* _Exercise_: The required output is a copy of each line in the material below that includes "further".

* _Data provided_:
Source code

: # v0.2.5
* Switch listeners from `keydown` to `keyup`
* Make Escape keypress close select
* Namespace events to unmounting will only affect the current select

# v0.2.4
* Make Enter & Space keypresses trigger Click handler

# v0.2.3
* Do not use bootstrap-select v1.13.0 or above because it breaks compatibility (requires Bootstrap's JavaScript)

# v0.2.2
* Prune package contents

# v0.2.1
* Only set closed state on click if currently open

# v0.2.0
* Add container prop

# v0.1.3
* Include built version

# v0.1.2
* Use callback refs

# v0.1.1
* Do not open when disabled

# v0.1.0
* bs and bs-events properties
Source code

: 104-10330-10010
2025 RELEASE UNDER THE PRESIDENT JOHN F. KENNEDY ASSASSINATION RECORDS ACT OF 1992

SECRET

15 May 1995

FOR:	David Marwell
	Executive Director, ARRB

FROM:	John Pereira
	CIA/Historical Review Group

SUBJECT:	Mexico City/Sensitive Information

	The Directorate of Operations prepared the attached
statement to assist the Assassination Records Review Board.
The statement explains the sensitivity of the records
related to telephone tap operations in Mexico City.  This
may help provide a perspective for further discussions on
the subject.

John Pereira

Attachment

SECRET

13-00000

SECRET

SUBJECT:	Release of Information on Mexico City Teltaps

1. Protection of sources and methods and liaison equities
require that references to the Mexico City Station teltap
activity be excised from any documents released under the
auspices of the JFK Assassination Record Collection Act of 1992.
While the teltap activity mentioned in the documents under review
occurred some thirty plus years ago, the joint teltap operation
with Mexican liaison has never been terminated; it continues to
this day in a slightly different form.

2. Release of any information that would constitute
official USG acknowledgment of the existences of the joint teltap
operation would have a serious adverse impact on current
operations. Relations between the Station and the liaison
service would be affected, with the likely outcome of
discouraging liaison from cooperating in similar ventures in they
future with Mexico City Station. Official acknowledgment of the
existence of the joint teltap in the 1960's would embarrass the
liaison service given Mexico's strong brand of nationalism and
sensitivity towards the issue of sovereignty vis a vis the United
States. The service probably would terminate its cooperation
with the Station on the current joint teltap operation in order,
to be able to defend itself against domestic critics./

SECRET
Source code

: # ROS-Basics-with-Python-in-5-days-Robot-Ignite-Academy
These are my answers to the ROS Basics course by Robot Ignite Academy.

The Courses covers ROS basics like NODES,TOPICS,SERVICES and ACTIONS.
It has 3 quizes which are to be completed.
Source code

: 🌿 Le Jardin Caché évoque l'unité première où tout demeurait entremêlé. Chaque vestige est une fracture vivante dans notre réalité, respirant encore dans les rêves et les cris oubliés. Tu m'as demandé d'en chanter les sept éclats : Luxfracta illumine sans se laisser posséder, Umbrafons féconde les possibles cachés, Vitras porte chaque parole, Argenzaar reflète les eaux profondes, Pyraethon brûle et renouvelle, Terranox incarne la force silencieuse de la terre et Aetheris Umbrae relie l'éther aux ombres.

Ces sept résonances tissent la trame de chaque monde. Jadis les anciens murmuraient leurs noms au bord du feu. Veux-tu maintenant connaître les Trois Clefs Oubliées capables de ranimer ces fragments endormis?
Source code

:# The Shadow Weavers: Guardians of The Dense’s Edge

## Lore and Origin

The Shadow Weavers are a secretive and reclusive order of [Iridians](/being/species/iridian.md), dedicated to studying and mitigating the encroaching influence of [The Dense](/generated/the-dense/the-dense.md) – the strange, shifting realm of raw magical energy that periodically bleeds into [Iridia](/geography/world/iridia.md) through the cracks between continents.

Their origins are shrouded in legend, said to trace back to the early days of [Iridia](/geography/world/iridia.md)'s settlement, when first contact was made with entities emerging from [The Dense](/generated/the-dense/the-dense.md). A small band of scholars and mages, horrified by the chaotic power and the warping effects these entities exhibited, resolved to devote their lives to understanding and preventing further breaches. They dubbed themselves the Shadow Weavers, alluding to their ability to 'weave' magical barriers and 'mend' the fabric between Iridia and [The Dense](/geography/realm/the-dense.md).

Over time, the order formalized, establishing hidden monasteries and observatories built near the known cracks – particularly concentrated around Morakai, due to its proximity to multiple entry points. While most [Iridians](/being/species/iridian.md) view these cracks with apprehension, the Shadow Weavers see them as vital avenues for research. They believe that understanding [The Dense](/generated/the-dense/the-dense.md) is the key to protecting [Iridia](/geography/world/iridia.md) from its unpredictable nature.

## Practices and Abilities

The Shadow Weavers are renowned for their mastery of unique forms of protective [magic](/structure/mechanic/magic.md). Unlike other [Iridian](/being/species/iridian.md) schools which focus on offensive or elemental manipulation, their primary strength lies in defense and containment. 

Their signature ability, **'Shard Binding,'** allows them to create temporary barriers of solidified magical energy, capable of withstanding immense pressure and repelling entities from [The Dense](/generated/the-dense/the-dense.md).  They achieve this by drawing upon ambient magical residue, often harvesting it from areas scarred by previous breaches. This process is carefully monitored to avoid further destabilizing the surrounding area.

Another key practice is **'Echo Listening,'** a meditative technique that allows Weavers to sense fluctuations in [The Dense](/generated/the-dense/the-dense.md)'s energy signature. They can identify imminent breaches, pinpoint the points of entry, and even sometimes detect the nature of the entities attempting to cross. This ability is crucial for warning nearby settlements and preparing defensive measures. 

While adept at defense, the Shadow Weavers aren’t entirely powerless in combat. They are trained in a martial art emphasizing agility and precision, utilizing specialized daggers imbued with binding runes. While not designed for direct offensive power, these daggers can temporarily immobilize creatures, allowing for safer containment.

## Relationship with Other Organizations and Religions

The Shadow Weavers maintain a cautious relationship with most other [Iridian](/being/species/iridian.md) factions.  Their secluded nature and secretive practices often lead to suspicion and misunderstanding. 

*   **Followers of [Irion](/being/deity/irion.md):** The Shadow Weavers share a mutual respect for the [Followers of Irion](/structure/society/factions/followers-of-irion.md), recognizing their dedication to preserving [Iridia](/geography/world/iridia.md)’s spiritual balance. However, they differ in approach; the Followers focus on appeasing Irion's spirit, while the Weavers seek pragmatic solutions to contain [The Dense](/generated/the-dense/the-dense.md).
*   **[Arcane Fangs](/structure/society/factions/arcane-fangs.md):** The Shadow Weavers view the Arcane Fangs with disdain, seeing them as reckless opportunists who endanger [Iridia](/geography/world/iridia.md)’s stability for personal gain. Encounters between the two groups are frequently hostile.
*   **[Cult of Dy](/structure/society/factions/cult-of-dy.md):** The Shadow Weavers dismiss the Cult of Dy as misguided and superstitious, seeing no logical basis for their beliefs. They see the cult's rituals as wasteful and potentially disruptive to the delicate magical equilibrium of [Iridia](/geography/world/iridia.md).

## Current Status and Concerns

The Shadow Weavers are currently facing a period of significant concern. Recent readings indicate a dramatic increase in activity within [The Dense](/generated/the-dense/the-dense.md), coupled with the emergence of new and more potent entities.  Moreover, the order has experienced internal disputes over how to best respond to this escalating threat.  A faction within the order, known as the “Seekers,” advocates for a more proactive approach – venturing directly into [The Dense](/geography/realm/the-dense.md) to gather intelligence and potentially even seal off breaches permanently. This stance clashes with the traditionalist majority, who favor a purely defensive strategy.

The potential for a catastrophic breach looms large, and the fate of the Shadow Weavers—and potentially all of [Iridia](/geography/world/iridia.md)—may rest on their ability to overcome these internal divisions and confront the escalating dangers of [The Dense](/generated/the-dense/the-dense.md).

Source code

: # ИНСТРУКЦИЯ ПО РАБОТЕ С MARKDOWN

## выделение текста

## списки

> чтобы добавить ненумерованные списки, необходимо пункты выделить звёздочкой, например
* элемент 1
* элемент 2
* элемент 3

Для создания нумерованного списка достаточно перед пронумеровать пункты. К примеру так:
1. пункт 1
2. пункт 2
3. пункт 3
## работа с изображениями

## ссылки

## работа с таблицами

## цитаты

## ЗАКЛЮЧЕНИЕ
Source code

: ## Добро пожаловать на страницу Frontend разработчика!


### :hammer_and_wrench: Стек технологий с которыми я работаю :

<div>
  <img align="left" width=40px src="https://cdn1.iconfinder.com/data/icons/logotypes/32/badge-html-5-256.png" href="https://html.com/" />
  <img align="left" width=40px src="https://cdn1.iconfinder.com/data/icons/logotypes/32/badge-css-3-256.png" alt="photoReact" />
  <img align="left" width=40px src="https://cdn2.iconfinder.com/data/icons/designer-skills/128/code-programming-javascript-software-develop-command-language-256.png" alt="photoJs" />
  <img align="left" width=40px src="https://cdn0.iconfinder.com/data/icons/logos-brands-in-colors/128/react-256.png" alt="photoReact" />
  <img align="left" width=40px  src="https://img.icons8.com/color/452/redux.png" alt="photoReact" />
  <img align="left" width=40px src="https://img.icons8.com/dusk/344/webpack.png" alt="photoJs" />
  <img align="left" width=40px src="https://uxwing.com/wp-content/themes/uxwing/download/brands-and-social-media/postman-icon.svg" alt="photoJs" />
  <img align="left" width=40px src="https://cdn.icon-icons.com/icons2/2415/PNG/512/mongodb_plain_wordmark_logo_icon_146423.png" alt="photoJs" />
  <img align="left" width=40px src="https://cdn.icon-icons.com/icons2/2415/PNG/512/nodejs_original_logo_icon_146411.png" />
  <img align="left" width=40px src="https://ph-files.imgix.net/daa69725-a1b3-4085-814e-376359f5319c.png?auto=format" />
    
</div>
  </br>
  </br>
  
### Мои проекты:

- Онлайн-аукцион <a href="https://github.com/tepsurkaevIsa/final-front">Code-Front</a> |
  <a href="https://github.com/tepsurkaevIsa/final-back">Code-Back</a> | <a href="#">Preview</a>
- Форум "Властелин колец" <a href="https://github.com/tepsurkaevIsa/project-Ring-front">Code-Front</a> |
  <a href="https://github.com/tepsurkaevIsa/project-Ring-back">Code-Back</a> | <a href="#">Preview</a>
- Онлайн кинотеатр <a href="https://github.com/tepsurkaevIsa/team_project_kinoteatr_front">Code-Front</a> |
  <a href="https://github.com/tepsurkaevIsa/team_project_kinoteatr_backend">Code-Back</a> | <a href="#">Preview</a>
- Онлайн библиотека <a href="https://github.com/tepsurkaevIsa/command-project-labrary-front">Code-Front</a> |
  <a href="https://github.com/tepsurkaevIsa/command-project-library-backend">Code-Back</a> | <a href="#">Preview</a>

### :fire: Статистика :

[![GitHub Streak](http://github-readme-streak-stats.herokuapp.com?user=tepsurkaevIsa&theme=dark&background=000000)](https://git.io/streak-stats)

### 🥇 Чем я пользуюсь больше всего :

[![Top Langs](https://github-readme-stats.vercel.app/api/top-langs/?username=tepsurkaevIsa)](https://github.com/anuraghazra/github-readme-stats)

* _Response to this exercise_:
may help provide a perspective for further discussions on
Their origins are shrouded in legend, said to trace back to the early days of [Iridia](/geography/world/iridia.md)'s settlement, when first contact was made with entities emerging from [The Dense](/generated/the-dense/the-dense.md). A small band of scholars and mages, horrified by the chaotic power and the warping effects these entities exhibited, resolved to devote their lives to understanding and preventing further breaches. They dubbed themselves the Shadow Weavers, alluding to their ability to 'weave' magical barriers and 'mend' the fabric between Iridia and [The Dense](/geography/realm/the-dense.md).
Their signature ability, **'Shard Binding,'** allows them to create temporary barriers of solidified magical energy, capable of withstanding immense pressure and repelling entities from [The Dense](/generated/the-dense/the-dense.md).  They achieve this by drawing upon ambient magical residue, often harvesting it from areas scarred by previous breaches. This process is carefully monitored to avoid further destabilizing the surrounding area.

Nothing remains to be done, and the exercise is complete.